Find $a,b$ given that a root of $x= 1+2i$ and the equation $ x^2+(a+bi)x+2i-1=0$ I tried finding it by $\Delta$, which I got $\Delta=a^2+2abi-b^2-8i+4$ I tried substituting the root into the equation but still can't continue. Can you help me?

Answer 1

Let $x_2$ be the other root of $x^2+(a+bi)x+2i-1$. Then $x_1x_2=2i-1$. Hence $x_2=(2i-1)/(1+2i)=\frac{3}{5}+\frac{4 i}{5}$. Thus $a+bi=-(x_1+x_2)=-(\frac{8}{5}+\frac{14 i}{5})$.

Answer 2

If you specifically want to do this via the quadratic method (which is not the easiest method as you could use the sum and product of roots to get two expressions that can be solved simultaneously).

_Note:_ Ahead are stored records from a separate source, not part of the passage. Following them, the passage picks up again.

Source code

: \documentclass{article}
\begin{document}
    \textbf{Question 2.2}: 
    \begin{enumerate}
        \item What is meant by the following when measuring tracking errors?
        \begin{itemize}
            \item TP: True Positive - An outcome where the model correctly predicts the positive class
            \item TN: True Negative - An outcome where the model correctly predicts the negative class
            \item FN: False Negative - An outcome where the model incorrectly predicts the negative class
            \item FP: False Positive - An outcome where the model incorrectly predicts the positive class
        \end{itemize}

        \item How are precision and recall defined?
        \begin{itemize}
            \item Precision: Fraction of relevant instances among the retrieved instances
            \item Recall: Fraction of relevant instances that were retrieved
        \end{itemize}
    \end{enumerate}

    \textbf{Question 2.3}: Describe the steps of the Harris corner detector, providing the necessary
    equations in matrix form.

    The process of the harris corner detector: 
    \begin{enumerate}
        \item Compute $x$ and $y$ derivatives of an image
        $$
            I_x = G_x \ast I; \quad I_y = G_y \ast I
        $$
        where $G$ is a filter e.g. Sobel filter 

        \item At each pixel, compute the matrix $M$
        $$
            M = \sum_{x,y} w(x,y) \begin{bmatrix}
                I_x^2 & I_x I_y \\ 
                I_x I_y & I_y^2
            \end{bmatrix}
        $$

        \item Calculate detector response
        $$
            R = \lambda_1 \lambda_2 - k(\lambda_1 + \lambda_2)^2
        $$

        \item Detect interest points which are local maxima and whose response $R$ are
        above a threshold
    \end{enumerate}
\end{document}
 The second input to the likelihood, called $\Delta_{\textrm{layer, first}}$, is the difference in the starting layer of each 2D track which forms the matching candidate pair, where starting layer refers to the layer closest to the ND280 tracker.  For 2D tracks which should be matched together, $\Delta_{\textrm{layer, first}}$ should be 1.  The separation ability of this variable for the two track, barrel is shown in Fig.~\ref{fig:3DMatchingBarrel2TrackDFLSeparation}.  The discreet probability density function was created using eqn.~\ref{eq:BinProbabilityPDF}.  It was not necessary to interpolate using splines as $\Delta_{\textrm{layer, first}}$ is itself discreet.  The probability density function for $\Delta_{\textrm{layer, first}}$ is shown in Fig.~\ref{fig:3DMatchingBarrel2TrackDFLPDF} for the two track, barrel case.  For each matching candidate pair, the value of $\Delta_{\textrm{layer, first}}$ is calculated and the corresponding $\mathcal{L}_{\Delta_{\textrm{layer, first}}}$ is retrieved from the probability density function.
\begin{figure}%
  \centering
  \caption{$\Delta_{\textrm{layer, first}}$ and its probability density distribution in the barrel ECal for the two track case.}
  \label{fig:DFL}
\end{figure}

But continuing with your method anyway:

Using the quadratic formula for a general quadratic $ax^2+bx+c$ which is $$x=\frac{-b\pm \sqrt{b^2-4ac}}{2a}$$

$$x=\frac{-a-bi\pm \sqrt{(a+bi)^2-4\cdot 1 \cdot (2i-1)}}{2\cdot 1}$$ Since $x=1+2i$ is a solution

$$\frac{-a-bi\pm \sqrt{(a^2+2abi -b^2-8i+4)}}{2}=1+2i$$

$$\implies{\pm \sqrt{a^2+2abi -b^2-8i+4}}=2+a+(4+b)i$$

$$\implies{{a^2+2abi -b^2-8i+4}}=\left(2+a+(4+b)i\right)^2\tag{1}$$

Now simplify ($1$) and equate for the real and imaginary components to find the value of $a$ and $b$.